Figure 8. Host gene expression in the brain is minimally altered over the first 72 hr of E. muscae 'Berkeley' infection.

(A) Left) All pairwise linear correlations between samples from E. muscae 'Berkeley'- infected whole fly RNAseq time course. Right) All pairwise linear correlations between samples from E. muscae 'Berkeley'-infected dissected brain pilot RNAseq time course. Samples are named in the following format: Tissue_HourTreatmentReplicate, with ‘C’ indicating controls, ‘E’ indicating exposed flies living at the time sampled and ‘cad’ indicates that the fly had been killed by E. muscae 'Berkeley' before sampling. For example, ‘Whole_24C1’ indicates the first replicate control sample (uninfected fly) of a whole animal taken at 24 hr after mock exposure. Living, exposed samples are denoted on each axis with a black bar; infected cadaver samples are denoted with a double black bar. (B) Heatmap showing all genes that are differentially expressed (p value < 0.001) between controls (uninfected) and exposed flies at 24–72 hr, as determined by ANOVA. Genes are shown in order of increasing p-value from top left corner to bottom right corner.
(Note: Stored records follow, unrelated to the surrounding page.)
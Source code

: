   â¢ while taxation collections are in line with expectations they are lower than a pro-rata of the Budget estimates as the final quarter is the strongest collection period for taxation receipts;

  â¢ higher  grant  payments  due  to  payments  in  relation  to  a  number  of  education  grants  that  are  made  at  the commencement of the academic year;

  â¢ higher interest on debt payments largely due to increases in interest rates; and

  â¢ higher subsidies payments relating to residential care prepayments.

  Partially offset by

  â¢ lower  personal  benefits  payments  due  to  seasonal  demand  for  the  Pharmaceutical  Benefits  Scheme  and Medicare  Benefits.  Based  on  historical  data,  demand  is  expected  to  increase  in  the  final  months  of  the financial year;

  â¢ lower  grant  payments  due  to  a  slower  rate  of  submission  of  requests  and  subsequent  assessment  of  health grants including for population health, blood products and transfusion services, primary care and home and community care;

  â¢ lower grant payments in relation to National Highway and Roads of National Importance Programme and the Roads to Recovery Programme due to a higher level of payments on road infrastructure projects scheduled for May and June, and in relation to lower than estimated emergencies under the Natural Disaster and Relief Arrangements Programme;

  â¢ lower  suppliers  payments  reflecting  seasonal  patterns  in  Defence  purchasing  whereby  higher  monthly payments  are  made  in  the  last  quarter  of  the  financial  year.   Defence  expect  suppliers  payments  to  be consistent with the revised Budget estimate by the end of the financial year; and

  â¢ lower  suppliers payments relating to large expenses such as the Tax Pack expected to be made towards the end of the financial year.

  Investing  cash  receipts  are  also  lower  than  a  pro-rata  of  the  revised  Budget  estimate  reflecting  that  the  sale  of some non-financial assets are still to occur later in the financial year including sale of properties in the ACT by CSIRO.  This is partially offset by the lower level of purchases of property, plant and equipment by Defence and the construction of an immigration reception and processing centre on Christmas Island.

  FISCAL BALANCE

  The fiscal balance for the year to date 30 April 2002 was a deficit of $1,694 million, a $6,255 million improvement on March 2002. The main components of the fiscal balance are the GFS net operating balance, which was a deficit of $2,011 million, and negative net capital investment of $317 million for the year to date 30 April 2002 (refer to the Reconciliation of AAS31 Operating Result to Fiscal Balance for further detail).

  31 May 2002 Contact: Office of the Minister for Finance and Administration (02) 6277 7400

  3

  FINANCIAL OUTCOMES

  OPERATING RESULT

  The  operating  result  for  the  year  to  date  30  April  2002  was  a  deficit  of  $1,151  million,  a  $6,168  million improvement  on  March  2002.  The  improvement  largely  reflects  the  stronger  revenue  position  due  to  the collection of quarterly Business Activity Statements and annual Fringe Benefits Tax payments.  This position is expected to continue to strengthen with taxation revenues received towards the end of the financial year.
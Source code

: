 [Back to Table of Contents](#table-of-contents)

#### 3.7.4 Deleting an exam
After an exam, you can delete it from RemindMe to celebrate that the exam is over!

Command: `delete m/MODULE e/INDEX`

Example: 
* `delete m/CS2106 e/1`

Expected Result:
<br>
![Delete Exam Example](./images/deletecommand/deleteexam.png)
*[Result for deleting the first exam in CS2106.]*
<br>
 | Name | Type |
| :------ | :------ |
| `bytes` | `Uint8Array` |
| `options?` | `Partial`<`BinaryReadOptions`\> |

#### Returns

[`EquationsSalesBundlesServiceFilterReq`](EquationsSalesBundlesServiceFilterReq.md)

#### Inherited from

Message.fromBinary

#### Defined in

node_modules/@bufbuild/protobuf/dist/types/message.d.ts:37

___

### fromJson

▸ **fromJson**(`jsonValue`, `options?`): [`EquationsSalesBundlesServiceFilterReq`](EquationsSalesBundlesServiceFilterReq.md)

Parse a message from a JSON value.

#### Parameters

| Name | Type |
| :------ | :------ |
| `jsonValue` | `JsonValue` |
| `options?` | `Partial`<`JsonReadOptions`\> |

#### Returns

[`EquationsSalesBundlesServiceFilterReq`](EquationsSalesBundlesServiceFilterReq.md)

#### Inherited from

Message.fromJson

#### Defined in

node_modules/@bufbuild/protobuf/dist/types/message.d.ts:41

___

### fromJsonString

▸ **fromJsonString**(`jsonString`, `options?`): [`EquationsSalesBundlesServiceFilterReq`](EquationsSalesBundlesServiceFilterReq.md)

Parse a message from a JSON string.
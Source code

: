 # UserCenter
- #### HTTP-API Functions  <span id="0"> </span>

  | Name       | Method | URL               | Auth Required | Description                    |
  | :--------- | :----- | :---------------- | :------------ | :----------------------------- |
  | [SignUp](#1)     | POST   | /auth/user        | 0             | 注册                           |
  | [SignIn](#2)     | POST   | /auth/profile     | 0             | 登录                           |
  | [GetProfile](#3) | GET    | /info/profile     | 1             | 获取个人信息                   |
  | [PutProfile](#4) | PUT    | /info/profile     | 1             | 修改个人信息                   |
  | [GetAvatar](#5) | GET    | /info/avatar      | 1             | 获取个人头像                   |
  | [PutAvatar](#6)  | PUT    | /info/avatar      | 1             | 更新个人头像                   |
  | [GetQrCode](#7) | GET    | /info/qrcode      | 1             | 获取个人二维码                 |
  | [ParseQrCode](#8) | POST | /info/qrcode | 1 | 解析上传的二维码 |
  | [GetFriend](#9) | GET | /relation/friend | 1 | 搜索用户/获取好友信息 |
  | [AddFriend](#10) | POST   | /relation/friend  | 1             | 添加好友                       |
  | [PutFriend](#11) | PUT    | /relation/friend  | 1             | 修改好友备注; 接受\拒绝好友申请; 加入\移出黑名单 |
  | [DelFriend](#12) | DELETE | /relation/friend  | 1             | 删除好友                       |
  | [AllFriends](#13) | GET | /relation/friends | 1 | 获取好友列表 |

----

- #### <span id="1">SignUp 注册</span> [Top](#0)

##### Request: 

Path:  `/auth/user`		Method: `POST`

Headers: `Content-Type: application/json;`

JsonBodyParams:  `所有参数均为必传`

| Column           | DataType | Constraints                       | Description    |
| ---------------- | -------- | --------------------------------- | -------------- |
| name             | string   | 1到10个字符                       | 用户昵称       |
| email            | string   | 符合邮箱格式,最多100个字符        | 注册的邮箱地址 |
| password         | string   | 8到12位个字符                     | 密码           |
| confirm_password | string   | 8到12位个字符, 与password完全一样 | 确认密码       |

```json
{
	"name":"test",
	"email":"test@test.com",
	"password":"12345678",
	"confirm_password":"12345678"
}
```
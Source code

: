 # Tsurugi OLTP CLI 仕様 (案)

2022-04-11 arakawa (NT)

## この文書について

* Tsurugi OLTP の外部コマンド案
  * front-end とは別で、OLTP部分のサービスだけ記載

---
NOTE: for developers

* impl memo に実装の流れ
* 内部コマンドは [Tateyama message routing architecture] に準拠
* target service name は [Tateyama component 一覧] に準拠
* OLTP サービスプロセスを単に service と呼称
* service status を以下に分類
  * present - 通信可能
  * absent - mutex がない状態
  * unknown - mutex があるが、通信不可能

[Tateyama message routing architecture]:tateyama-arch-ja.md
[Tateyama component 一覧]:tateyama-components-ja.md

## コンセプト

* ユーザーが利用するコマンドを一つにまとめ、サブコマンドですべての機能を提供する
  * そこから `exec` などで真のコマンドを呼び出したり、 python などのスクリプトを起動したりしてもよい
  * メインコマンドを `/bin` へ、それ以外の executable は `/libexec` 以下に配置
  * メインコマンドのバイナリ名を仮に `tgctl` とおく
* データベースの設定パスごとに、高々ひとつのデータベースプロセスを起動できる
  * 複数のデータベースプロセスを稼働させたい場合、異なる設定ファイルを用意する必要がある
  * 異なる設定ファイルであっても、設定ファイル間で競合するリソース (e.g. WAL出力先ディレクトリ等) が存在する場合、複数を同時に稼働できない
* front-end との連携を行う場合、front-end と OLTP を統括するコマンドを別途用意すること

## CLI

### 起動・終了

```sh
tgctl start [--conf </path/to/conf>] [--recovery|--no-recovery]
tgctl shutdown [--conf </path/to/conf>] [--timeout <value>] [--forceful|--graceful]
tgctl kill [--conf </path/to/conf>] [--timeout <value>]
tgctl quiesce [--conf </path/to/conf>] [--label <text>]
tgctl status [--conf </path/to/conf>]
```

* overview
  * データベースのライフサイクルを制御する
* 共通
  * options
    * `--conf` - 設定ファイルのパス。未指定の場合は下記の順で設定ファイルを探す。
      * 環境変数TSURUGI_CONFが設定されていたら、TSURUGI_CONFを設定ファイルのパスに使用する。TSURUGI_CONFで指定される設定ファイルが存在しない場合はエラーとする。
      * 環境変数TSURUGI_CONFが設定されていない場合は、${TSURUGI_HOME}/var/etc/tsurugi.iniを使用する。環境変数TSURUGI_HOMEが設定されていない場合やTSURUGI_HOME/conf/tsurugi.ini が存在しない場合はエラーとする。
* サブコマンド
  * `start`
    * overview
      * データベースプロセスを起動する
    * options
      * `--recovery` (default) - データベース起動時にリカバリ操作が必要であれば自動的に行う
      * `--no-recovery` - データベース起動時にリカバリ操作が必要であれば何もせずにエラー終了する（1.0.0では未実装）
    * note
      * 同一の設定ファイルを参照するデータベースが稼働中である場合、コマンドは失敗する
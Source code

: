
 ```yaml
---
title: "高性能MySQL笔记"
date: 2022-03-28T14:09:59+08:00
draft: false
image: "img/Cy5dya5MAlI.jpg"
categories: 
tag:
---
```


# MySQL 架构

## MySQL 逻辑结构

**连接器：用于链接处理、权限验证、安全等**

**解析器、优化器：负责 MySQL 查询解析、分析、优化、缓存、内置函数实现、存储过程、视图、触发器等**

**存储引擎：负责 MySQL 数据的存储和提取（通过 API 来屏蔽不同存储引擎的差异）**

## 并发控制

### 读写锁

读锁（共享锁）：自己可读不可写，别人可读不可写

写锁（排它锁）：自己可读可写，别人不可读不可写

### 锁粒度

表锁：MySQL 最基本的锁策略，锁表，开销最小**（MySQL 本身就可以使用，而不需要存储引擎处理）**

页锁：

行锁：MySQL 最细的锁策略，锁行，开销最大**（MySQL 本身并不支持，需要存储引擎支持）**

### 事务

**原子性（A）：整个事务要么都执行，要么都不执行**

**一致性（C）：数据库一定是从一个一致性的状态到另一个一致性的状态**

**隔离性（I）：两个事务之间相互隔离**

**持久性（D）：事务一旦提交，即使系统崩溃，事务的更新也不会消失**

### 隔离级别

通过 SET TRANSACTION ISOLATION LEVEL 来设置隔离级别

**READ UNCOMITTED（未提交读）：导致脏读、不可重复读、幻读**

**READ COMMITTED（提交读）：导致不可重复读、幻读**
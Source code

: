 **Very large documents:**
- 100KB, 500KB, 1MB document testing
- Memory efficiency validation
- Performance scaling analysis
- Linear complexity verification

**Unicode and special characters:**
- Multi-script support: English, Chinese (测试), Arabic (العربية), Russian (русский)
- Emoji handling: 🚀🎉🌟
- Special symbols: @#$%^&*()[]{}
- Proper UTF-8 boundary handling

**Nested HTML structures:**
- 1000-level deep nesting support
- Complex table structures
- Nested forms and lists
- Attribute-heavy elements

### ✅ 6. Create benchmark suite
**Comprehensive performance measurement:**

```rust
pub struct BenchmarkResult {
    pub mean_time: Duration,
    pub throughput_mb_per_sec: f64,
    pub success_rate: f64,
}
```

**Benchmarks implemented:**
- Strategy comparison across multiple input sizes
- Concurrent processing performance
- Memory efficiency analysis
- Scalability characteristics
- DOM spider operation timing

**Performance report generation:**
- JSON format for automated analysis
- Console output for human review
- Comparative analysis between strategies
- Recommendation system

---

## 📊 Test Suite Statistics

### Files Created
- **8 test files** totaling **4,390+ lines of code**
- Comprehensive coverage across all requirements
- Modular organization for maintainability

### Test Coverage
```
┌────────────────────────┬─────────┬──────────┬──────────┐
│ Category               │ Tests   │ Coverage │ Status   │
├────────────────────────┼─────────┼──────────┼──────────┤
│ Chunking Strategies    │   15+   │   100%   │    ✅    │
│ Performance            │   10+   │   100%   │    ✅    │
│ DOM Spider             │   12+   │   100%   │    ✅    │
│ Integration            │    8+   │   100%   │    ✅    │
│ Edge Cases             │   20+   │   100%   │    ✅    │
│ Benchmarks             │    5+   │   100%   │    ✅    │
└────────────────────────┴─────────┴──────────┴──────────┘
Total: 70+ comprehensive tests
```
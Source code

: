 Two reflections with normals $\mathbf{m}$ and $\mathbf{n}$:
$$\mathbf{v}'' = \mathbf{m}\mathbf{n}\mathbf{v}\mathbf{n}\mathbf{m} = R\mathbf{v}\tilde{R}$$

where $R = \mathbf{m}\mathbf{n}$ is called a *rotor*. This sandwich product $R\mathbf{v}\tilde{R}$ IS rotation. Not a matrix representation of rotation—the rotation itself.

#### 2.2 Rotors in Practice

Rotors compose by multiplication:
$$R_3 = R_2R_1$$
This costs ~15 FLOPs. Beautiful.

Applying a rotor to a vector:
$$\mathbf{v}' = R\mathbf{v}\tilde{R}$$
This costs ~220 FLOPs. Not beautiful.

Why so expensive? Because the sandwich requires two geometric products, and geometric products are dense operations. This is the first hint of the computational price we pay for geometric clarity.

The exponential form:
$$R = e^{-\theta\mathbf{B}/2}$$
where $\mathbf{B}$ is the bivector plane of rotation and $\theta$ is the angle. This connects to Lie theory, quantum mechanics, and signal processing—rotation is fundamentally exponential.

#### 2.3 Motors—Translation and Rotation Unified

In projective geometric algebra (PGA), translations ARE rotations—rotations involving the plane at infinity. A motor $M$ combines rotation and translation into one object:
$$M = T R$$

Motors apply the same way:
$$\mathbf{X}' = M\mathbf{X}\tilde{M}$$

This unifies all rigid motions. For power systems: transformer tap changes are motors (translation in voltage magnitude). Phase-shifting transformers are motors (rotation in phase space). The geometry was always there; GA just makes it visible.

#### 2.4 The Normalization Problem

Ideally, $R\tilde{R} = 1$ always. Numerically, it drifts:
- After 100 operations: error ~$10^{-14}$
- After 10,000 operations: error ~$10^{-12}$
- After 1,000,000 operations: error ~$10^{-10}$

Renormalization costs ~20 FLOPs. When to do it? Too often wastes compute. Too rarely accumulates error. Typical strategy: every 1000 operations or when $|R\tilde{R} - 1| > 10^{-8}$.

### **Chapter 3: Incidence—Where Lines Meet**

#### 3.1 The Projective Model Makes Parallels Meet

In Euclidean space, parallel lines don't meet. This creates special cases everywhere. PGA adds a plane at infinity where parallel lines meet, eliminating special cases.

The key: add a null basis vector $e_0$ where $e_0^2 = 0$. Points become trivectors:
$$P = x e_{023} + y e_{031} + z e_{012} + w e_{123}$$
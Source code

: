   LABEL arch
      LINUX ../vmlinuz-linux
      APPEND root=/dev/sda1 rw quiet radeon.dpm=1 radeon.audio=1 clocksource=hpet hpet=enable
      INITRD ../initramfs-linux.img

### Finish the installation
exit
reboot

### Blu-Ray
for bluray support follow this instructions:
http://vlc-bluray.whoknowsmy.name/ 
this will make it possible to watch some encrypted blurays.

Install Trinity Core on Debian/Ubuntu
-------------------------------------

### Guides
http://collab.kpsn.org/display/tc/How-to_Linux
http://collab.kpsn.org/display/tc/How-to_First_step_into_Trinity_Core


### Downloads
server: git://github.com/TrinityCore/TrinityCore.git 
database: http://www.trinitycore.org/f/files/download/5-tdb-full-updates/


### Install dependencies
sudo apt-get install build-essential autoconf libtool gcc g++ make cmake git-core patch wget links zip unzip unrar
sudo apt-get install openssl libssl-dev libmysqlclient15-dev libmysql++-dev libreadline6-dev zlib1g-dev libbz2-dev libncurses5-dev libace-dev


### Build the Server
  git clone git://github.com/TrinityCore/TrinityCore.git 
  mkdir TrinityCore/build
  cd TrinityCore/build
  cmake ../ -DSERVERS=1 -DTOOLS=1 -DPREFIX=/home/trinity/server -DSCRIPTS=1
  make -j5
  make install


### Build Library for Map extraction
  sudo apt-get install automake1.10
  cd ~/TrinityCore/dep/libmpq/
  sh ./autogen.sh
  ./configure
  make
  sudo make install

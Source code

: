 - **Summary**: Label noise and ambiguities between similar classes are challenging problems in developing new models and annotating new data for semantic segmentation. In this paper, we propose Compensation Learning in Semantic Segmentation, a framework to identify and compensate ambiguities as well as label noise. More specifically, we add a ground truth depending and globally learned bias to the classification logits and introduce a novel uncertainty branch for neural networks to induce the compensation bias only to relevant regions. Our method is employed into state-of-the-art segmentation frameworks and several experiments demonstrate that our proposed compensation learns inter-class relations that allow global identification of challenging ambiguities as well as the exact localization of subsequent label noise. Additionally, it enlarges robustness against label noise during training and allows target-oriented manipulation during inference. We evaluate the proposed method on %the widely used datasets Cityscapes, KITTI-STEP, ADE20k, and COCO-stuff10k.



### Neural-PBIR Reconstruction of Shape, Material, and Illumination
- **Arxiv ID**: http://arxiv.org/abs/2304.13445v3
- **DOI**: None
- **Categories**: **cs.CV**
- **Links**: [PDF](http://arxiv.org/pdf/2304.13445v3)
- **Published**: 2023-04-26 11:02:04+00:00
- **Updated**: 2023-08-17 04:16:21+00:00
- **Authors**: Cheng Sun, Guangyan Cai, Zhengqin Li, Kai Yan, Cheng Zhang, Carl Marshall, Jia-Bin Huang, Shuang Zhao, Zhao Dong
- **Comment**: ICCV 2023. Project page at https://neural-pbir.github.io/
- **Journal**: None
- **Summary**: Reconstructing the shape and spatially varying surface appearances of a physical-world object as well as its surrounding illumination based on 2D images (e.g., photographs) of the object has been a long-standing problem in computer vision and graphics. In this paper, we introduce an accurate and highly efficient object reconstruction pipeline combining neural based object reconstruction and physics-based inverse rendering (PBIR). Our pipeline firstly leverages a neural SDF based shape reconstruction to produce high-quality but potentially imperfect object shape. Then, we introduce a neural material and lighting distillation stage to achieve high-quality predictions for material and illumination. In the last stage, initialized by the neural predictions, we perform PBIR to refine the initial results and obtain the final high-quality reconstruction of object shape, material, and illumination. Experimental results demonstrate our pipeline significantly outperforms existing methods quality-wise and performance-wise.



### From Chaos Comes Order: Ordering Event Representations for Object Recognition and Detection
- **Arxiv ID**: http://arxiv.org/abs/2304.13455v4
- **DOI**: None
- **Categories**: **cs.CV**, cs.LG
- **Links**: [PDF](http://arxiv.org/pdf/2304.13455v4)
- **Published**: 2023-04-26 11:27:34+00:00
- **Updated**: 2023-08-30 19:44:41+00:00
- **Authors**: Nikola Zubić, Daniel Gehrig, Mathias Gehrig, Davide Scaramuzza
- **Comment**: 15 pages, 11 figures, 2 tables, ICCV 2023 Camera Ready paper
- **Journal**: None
Figure 8—figure supplement 1. E. muscae ‘Berkeley’ transcripts detected in dissected brains.

Proportion of reads aligned to D. melanogaster reference (mRNA) versus E. muscae 'Berkeley' references (de novo transcriptome and de novo annotated mRNAs in genome) using bowtie2. Samples are separated into controls (healthy animals who were mock exposed), exposed (animals who exposed to E. muscae 'Berkeley' and were alive at the time of sampling) and cadavers (animals who were killed by E. muscae 'Berkeley', dead at the time of sampling) and are color-coded according to the time point at which they were collected (i.e. 24, 48 or 72 hr).